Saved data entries
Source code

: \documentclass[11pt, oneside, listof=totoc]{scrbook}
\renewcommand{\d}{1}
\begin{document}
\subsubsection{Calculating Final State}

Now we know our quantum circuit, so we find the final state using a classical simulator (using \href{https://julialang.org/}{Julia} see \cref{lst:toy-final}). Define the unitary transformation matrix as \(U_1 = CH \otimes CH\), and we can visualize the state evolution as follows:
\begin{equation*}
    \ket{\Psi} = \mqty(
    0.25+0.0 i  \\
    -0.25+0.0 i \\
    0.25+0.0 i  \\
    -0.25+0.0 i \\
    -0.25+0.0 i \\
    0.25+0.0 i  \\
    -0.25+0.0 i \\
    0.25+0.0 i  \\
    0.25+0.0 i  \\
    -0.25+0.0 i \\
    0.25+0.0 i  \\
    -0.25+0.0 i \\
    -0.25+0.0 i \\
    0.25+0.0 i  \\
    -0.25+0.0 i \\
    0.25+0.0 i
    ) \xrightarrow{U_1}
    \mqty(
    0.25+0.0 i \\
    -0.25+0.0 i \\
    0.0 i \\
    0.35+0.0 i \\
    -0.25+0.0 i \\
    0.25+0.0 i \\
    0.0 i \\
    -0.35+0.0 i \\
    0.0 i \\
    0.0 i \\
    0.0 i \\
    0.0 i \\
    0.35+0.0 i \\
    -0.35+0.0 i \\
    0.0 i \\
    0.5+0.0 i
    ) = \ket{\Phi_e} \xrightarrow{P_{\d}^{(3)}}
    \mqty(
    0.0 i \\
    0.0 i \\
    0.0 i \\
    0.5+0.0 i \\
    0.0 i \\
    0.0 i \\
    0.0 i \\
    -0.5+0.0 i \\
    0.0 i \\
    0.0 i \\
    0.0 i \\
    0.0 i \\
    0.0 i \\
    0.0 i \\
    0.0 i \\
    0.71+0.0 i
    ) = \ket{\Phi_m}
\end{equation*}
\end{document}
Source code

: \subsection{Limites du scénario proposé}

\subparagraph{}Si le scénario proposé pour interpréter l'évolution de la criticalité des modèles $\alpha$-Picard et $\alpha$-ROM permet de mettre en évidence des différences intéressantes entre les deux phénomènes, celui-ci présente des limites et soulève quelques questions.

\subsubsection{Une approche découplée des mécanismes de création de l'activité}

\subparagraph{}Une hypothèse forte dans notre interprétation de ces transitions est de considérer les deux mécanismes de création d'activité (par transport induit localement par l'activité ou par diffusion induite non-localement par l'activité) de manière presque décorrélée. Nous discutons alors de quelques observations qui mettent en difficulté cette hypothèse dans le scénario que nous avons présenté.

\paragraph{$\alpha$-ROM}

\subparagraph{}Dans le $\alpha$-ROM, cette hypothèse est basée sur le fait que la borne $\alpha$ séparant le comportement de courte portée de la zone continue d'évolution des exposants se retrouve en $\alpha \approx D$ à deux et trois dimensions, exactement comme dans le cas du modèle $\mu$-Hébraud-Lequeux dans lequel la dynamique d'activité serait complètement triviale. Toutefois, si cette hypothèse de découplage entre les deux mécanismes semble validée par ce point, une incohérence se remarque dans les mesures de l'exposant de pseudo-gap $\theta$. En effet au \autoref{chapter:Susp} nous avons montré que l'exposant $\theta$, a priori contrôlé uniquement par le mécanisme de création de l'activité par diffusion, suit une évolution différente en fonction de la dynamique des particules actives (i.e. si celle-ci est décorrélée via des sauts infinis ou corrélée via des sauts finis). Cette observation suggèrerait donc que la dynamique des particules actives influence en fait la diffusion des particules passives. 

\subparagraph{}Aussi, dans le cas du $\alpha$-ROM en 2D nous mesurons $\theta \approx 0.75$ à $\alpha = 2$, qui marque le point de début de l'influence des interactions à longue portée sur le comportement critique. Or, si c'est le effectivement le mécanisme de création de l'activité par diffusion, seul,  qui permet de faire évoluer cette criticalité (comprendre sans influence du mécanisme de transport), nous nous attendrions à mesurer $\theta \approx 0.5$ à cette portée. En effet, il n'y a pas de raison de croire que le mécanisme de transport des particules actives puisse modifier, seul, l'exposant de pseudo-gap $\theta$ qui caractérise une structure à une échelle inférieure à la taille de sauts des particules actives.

--

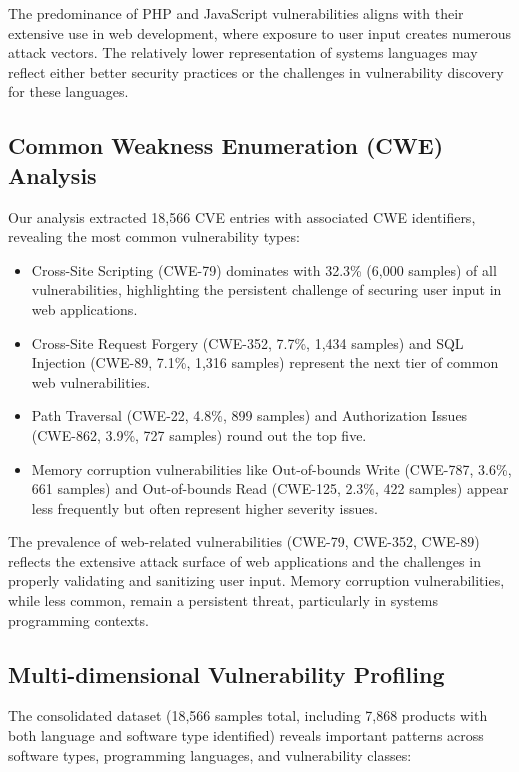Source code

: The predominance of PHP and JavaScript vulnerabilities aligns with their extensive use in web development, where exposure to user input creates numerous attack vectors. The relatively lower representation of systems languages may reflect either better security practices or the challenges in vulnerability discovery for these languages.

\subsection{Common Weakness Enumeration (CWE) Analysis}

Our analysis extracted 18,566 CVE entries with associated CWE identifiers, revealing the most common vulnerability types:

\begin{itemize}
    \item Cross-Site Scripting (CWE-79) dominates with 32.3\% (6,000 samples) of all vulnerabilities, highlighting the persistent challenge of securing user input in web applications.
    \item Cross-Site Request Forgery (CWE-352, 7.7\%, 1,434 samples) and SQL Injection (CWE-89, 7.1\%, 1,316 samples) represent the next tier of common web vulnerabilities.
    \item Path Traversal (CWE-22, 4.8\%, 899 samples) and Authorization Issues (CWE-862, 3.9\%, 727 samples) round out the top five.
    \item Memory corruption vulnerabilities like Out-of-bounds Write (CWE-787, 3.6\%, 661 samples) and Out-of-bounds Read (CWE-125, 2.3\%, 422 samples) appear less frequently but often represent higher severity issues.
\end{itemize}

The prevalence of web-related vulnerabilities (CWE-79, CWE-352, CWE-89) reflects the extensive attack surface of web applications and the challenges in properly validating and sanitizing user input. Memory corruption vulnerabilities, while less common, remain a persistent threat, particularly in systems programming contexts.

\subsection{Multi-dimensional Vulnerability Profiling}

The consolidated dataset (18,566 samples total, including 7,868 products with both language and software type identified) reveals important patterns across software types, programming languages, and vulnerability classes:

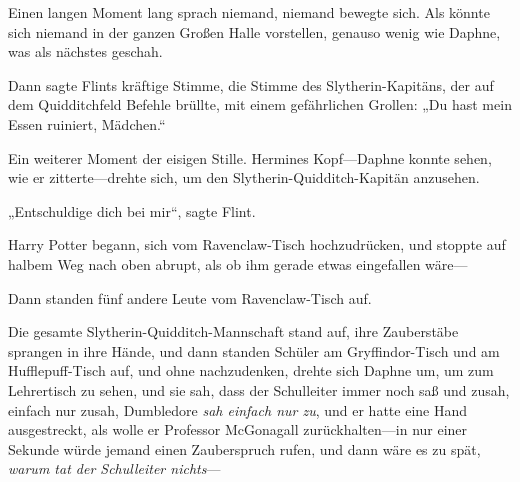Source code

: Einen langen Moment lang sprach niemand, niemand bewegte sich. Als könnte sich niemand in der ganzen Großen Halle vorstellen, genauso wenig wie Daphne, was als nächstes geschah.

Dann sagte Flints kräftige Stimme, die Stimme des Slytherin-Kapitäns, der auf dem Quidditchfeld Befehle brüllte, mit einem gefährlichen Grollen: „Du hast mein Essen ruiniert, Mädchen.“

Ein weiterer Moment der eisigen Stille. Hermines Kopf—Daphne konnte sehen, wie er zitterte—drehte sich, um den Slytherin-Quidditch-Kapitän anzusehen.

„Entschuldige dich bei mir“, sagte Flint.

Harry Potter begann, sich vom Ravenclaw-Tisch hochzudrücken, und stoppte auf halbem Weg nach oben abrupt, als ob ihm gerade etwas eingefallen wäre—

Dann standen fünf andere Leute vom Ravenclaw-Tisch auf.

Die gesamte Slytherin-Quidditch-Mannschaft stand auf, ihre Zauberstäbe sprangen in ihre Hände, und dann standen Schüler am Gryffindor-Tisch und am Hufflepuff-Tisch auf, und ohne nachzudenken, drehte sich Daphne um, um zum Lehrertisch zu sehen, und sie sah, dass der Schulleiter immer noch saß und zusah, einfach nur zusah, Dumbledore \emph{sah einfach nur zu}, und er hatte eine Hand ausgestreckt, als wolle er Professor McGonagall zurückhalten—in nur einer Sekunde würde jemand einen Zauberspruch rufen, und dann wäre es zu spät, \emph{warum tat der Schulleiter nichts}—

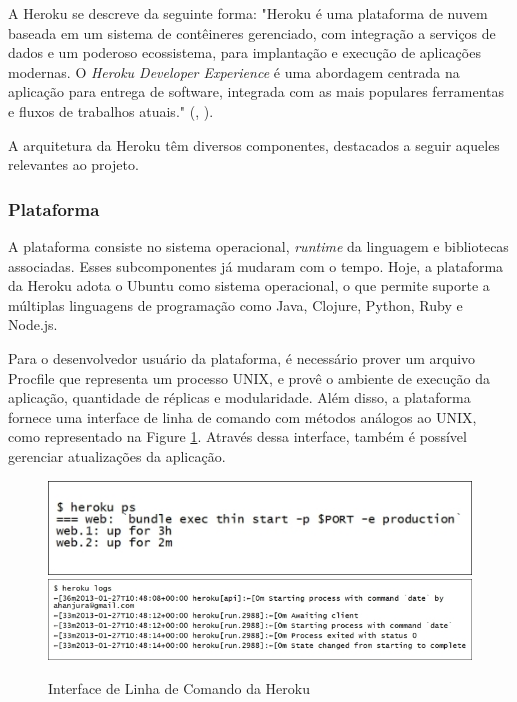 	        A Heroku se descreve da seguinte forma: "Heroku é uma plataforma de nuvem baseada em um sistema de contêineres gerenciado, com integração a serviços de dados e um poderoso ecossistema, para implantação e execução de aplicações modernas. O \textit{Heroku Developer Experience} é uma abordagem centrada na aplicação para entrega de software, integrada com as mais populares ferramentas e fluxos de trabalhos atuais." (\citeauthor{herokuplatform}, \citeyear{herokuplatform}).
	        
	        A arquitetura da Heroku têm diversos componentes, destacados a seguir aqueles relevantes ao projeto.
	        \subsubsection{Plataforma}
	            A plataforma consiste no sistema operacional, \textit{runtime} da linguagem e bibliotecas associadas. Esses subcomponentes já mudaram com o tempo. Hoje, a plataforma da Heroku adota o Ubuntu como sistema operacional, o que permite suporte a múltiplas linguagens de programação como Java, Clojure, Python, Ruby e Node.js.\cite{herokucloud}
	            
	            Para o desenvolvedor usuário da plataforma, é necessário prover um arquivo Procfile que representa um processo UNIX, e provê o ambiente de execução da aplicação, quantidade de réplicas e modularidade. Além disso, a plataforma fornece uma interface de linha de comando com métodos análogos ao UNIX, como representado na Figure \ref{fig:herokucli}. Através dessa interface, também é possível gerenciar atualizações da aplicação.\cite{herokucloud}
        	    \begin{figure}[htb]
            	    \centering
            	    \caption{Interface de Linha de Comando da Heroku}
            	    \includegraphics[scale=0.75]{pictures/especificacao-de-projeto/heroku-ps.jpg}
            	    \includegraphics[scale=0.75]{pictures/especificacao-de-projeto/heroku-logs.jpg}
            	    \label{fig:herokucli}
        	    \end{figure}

◆ **DIRECTIONS FOR THIS TASK**
Wherever the line holding "Dann standen fünf" falls in the entries above, copy exactly from it through the line holding "Die gesamte Slytherin-Quidditch-Mannschaft", inclusive, and add nothing.

◆ **RESULT FOR THIS EXERCISE**
Dann standen fünf andere Leute vom Ravenclaw-Tisch auf.

Die gesamte Slytherin-Quidditch-Mannschaft stand auf, ihre Zauberstäbe sprangen in ihre Hände, und dann standen Schüler am Gryffindor-Tisch und am Hufflepuff-Tisch auf, und ohne nachzudenken, drehte sich Daphne um, um zum Lehrertisch zu sehen, und sie sah, dass der Schulleiter immer noch saß und zusah, einfach nur zusah, Dumbledore \emph{sah einfach nur zu}, und er hatte eine Hand ausgestreckt, als wolle er Professor McGonagall zurückhalten—in nur einer Sekunde würde jemand einen Zauberspruch rufen, und dann wäre es zu spät, \emph{warum tat der Schulleiter nichts}—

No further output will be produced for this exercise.